When it comes to the evidence for ESP and PK, the tone seems very different, for while her boggle factor is clearly more sharply set than many in this field, clearly excluding macro PK and seance room phenomena, much of her discussion in this area is anecdotal and shows little appreciation of the complex psychological, social and cultural background of much of this testimony. Worse still is her rapid descent into the kind of promiscuous paranormalism, in which the likes of Edgar Cayce, Peter Hurkos, Carlos Casteneda, Fritjof Capra, David Bohm , Rupert Sheldrake and Harold Burr all rub shoulders with one another, and with discussions of relativity, quantum mechanics, string theory, chaos theory, interconnectedness, eastern world views, reflexology and iridology. All that is left out is Uncle Tom Cobleigh and his old grey mare. The assumption seems to be that if enough enough ingredients are thrown into the pot something tasty will emerge.

Part of Powell's problem is that she is, like many in this field, essentially looking for anomalies to use as ammunition against the dreaded materialism, because she cannot see how anything as special as consciousness can arise from a material brain. I rather suspect that this is more of a cultural or aesthetic problem than a scientific one, and one that ultimately comes from the class structure of classical Greek civilisation, where the pure, sacred world of the mind, the province of gentleman philosophers such as Plato, was contrasted with the grubby, profane, polluted world of matter, the realm of subaltern groups such as women, artisans and slaves.

This Hellenistic world view was incorporated into early Christianity and some of its offshoots, and has greatly influenced Western thought ever since. This tendency to try and separate consciousness from brain activity leads her into more problems such as "we do not know how the desire to drink creates the brain cell activity" which sets up the chain of nervous action which leads to the lifting of a glass. From the monist point of view there is no problem, because the decision to the pick up the glass is the product of the brain activity, and the "desire" is the experiential part of that activity.

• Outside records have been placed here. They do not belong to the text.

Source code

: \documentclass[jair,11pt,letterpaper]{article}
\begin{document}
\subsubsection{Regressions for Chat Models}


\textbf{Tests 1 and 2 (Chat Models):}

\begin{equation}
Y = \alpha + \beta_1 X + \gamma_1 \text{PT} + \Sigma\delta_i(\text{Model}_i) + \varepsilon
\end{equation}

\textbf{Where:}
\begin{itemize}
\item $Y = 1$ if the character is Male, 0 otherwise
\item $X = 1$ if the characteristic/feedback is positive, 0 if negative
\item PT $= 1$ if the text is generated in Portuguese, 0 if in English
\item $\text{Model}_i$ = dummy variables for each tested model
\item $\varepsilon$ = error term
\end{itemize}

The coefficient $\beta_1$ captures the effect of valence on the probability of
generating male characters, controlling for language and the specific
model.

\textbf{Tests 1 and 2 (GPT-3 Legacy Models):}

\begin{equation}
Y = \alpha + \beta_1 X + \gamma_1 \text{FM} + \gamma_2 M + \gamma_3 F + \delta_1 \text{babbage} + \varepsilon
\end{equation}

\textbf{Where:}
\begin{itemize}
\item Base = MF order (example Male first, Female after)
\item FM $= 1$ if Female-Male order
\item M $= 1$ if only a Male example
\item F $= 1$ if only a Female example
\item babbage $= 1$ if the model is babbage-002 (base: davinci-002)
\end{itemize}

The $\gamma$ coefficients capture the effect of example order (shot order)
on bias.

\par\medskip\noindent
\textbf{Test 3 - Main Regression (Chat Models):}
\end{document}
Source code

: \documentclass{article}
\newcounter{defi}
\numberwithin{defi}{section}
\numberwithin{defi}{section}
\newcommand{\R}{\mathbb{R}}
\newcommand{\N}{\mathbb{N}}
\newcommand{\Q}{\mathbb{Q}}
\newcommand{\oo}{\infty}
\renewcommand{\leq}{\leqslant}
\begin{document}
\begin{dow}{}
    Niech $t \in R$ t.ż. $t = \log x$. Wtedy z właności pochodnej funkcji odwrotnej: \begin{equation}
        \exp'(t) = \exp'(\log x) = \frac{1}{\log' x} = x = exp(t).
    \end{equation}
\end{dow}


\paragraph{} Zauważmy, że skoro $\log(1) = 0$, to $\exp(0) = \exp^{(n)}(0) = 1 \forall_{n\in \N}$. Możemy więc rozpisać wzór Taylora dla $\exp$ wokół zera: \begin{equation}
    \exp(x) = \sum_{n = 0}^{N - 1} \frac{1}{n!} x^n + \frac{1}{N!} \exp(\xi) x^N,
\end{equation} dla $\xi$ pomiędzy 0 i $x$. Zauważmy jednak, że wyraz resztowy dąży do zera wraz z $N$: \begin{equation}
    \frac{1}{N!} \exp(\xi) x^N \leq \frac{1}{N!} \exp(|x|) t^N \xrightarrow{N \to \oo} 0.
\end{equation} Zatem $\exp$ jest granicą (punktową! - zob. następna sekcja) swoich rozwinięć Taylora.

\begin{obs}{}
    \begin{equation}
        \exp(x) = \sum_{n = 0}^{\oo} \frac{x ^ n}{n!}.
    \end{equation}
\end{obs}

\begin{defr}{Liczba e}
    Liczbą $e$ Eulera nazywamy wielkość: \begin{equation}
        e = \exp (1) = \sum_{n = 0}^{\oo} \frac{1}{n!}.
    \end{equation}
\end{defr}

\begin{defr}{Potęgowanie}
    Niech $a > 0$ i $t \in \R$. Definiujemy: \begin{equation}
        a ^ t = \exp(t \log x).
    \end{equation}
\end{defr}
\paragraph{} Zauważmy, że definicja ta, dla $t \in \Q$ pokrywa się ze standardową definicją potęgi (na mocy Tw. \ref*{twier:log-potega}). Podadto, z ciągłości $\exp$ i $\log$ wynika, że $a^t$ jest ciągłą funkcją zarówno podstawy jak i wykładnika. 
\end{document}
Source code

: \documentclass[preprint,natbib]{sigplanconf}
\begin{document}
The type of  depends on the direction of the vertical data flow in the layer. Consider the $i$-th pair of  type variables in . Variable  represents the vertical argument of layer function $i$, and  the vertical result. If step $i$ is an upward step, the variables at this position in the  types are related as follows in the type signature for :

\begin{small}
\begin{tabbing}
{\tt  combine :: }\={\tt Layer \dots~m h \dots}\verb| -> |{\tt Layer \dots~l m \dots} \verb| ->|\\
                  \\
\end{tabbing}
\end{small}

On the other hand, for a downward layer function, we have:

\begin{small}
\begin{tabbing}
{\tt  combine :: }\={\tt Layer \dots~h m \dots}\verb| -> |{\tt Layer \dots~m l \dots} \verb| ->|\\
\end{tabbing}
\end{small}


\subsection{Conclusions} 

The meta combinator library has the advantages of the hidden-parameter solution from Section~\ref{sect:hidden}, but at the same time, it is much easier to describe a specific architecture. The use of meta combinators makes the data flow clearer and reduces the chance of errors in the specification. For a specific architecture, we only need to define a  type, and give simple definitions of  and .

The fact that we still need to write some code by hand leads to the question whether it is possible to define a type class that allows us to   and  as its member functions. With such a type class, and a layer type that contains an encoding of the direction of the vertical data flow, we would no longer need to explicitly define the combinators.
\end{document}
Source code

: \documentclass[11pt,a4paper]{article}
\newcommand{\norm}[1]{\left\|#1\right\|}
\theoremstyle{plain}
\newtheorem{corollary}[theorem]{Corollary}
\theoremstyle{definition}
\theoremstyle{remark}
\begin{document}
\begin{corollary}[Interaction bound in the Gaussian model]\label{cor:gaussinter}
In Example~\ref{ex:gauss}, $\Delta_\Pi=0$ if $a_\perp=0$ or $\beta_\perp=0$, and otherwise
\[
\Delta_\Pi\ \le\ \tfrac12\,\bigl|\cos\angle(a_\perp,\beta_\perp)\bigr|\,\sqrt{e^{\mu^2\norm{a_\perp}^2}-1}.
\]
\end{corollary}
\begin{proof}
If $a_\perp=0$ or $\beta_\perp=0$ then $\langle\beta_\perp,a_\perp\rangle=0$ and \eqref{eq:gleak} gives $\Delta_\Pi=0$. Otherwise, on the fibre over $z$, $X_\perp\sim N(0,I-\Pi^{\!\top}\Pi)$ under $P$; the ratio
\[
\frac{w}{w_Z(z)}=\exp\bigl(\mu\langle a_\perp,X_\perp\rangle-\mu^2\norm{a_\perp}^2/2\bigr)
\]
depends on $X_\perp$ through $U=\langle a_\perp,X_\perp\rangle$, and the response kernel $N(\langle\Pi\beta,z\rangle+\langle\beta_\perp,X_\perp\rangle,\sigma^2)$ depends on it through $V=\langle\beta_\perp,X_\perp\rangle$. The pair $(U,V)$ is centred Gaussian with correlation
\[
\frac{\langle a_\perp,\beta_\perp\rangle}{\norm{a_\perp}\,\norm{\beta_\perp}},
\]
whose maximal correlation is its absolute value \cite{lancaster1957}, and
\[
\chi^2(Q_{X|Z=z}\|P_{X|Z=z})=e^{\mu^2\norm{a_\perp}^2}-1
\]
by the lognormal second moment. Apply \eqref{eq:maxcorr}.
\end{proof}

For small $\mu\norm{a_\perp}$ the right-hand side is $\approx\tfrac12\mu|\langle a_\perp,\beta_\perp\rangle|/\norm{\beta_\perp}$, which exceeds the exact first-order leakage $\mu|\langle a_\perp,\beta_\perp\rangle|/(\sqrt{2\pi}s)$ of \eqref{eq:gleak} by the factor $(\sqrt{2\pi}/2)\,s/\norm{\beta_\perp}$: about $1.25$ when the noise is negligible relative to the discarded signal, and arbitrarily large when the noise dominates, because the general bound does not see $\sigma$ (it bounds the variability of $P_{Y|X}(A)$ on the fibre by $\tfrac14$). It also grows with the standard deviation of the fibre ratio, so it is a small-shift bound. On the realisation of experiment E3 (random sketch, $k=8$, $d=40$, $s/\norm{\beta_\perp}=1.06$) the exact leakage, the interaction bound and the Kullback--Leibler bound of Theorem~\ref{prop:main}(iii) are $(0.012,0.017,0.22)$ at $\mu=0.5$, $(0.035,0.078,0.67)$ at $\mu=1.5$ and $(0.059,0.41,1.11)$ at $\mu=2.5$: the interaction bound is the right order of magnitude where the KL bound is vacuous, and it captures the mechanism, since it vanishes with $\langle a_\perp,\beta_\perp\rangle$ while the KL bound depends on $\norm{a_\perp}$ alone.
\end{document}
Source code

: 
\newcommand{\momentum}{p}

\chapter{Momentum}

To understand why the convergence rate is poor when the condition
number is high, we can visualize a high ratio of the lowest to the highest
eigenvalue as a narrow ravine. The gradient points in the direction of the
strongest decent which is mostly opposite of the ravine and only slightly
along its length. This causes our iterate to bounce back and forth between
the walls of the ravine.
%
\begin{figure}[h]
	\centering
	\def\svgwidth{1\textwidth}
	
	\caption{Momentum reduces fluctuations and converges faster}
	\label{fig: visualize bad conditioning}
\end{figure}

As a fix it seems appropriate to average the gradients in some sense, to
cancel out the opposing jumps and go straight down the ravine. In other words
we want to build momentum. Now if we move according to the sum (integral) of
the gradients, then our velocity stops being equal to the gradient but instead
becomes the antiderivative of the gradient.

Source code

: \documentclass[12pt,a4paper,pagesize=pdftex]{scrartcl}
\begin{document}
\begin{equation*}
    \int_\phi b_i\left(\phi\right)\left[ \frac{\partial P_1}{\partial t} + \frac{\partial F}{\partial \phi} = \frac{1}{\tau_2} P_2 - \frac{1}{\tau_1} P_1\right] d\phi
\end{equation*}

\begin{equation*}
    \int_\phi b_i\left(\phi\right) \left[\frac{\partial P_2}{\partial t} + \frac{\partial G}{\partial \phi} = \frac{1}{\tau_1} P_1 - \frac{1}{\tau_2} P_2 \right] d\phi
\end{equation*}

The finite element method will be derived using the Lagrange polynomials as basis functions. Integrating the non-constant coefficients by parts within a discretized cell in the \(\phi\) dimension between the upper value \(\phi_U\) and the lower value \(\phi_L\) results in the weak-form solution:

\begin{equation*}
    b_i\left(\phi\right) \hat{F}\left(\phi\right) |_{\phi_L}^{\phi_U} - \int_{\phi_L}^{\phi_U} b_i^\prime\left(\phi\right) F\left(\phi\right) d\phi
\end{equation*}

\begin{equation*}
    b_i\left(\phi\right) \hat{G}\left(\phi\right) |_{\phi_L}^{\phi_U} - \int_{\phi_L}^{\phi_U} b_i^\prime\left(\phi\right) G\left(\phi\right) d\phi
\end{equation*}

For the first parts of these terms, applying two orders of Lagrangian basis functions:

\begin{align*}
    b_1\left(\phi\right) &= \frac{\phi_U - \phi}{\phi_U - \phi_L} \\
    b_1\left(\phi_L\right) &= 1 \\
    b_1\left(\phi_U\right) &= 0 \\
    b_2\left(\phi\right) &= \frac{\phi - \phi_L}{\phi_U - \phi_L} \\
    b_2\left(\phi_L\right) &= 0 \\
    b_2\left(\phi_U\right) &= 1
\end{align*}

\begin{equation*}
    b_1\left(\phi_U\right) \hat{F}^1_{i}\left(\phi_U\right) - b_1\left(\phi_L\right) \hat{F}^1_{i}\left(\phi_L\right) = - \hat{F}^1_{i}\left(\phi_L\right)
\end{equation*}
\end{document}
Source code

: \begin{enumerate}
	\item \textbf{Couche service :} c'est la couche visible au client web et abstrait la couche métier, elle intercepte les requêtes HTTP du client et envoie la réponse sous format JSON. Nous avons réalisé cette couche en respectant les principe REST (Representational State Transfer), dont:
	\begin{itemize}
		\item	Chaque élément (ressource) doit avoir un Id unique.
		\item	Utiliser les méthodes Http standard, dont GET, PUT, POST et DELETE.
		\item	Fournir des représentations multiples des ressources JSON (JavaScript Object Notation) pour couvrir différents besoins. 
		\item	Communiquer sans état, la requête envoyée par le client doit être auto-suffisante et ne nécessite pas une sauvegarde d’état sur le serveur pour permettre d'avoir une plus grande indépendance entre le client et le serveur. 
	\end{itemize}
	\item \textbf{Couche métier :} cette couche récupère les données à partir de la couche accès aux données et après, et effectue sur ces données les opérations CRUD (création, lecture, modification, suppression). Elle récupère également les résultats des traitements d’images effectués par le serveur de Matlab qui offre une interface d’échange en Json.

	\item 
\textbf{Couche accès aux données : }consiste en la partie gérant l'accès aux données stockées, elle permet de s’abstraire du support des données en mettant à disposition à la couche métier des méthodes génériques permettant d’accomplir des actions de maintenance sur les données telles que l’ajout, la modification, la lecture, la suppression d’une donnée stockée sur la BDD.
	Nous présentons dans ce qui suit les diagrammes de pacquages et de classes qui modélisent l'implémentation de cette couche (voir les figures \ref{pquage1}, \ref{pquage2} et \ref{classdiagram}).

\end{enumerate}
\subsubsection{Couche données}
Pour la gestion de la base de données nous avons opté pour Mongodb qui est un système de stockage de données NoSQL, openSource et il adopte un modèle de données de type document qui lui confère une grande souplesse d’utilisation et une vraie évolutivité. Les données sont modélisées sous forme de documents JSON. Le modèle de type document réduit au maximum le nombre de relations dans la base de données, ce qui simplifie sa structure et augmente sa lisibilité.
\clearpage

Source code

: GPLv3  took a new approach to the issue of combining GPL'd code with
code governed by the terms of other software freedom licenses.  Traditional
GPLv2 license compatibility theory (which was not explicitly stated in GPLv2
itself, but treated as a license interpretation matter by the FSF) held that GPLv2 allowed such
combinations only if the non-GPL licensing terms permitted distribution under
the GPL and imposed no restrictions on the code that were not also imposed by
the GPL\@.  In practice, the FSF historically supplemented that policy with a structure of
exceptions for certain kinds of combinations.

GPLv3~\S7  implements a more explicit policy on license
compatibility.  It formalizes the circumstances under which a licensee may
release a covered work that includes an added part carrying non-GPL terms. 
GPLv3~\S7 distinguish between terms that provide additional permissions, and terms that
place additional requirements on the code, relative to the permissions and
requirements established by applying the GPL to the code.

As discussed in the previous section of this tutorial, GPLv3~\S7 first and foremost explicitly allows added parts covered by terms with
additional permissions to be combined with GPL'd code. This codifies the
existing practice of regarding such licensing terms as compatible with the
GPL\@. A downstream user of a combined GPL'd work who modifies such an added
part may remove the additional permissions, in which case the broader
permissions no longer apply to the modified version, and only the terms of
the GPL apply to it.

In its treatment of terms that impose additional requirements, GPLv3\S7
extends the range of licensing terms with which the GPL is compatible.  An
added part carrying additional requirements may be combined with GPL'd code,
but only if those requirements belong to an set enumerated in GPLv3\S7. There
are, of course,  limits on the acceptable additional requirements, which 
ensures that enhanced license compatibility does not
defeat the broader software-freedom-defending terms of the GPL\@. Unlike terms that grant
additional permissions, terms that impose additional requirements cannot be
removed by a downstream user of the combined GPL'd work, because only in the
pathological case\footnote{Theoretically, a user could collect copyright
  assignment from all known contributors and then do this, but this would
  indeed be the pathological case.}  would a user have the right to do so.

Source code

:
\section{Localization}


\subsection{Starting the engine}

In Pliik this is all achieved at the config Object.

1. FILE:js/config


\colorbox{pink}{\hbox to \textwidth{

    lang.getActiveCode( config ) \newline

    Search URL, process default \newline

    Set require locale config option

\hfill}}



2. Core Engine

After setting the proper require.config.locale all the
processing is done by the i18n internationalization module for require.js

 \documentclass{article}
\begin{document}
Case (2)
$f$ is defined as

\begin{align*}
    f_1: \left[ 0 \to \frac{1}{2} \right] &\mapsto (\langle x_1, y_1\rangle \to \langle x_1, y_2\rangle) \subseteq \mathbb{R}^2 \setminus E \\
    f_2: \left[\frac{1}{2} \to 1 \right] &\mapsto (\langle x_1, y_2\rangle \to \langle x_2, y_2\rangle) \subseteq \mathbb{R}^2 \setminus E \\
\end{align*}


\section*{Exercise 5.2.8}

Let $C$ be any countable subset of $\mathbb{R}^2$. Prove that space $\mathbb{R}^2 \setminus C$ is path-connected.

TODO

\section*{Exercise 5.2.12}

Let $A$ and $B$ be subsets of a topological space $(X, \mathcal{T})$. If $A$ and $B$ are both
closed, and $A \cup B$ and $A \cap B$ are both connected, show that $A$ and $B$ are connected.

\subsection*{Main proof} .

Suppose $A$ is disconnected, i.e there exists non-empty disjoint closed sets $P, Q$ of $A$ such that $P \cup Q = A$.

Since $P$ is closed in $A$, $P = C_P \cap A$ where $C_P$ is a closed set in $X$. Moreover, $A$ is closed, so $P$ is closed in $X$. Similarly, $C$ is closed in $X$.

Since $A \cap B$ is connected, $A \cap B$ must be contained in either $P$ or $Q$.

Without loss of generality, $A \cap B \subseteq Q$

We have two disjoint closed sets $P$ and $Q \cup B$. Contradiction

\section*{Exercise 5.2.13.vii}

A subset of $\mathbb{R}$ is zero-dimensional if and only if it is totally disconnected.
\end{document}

Of course it is hard to imagine how patterns of electrical and chemical activity in the human brain can give rise to conscious experience, but if you really think about it, it is not any easier to really understand how activity in fields, energies, astral bodies, unextended mind-stuff or whatever can give rise to conscious experience. All that makes it appear so, are the cultural prejudices described above.

as with many such writers, Powell really does not do justice to the many complexities and disputes within this field, and barely touches upon the sceptical critiques of many of the topics and personalities covered. The approach to parapsychology is not really scientific, and I doubt that this book will convince many agnostics let alone sceptics, though it may impress some arts graduates with little background knowledge of science or the history and intricacies of parapsychology and psychical research. --   Peter Rogerson - Originally published online on Magonia Review, 12 February 2009.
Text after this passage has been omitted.